Originally posted by fuent104 I believe most studio photographers who want to freeze action at short intervals would prefer to use a higher number of strobes, at lower power settings. The duration of a strobe is much shorter than 1/1000 of a second, especially at lower settings. This has been the way to do high-speed photography for a very, very long time.
Actually studio strobes are at their fastest at full power. As you turn down the power on a studio strobe, every stop you turn it down makes it about 15% slower. By the time you hit the lowest power, you've doubled the duration.
Unless you are working with an IGBT Flash ( which basically work the same way compact flash units do). the drawback is that really good IGBT flash units are frigging expensive.
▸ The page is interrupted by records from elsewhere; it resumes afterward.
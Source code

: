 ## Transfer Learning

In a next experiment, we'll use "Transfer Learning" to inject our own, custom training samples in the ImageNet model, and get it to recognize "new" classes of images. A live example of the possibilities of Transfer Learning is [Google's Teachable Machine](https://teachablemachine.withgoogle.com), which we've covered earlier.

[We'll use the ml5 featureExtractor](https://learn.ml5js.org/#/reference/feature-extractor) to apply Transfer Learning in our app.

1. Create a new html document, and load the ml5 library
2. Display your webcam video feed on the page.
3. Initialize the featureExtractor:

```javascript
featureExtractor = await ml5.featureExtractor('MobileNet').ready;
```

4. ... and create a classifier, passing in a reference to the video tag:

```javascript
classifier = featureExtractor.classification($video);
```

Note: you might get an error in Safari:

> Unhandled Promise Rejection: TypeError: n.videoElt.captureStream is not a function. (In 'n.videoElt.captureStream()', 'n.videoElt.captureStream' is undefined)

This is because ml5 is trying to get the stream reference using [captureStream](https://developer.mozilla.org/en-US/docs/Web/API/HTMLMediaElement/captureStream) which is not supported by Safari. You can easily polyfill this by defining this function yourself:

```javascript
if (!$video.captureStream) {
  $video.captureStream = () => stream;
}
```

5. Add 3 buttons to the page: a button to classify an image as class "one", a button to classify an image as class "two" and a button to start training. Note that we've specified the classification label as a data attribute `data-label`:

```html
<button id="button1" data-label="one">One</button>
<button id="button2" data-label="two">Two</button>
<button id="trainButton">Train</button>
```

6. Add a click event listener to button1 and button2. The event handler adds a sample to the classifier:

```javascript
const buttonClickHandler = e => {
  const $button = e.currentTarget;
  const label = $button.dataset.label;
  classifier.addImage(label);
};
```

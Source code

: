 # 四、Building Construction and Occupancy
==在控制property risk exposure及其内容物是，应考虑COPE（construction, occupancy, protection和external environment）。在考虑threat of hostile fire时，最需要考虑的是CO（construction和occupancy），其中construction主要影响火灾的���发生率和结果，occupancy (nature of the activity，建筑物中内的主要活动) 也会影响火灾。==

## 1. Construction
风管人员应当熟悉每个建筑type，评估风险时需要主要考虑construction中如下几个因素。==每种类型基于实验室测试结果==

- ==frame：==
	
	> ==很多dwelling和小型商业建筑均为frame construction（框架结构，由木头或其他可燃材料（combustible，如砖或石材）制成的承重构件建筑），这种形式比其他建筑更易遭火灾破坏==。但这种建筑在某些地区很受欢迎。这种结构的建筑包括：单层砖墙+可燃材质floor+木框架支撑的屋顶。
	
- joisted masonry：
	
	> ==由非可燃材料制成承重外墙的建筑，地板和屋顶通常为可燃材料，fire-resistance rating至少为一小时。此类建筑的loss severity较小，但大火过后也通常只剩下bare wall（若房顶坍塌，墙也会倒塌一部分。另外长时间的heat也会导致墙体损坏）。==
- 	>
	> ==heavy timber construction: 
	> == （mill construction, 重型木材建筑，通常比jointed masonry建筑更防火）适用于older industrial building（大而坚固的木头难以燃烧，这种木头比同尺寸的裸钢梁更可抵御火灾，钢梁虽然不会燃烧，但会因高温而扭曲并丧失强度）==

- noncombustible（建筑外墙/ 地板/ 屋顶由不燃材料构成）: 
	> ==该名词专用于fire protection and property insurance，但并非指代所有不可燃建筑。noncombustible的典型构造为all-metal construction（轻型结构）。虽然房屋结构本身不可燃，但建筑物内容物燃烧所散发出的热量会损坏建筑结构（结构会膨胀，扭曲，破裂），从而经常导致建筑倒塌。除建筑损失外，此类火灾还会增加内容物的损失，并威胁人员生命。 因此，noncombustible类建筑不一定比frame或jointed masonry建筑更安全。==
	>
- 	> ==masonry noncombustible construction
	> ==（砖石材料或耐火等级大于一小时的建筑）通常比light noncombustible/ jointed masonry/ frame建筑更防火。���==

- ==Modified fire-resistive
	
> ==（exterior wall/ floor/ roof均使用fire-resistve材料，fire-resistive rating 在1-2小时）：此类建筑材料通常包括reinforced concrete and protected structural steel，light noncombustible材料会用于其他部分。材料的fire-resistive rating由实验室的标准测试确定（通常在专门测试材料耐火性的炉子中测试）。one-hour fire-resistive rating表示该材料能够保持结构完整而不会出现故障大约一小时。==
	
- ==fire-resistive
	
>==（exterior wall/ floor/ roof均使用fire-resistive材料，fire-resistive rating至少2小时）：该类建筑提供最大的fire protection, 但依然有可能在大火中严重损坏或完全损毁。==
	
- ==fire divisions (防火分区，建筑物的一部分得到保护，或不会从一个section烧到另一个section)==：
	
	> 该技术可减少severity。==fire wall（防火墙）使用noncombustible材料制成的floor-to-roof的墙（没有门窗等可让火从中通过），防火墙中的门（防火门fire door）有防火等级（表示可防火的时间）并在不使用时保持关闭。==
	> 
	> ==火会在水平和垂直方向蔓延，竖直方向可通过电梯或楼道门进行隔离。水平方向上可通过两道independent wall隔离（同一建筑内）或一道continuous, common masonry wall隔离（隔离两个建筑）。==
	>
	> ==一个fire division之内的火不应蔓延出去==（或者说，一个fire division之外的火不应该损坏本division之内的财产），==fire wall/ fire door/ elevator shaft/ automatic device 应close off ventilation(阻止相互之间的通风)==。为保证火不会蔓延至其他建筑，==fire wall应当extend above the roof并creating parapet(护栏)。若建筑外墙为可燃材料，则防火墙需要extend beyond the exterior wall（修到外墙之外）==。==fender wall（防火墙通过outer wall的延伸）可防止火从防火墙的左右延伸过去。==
Here are some T.1 durations of common 400-600ws mains powered flash units:
- 1/966 Bowens Gemini 500 Pro
- 1/883 Profoto D1
- 1/683 Elinchrom Style RX 600
- 1/600 White Lightning X1600
- 1/533 Paul Buff Einstein 640
- 1/520 Elinchrom BX 500Ri
- 1/266 Elinchrom D-Lite it 400
These are all at 1:1 power and the durations are still pretty slow. When I have worked in the studio with subjects that require fast motion to be stopped the first thing I do is turn up the power on my strobes. At really high speeds 1/2000th and above the differences between focal plane and leaf Shutter mechanisms is utterly pointless*. At synch speeds neither of them are anywhere near fast enough to stop motion on their own. If the subject needs to make any type of spin (leap and spin, gymnastic moves, martial arts). For that, you need to be about 1/3,000 sec t.5 to completely freeze motion. And if the action involves swinging anything (sword, baseball bat, golf club, tennis racket) you will need a minimum of 1/6,000 sec - surprisingly "whipping" wind blown hair or clothes can easily get up into that speed.
* Unless you are mixing in ambient light, which will give an advantage to leaf shutters - but even that is rather limiting.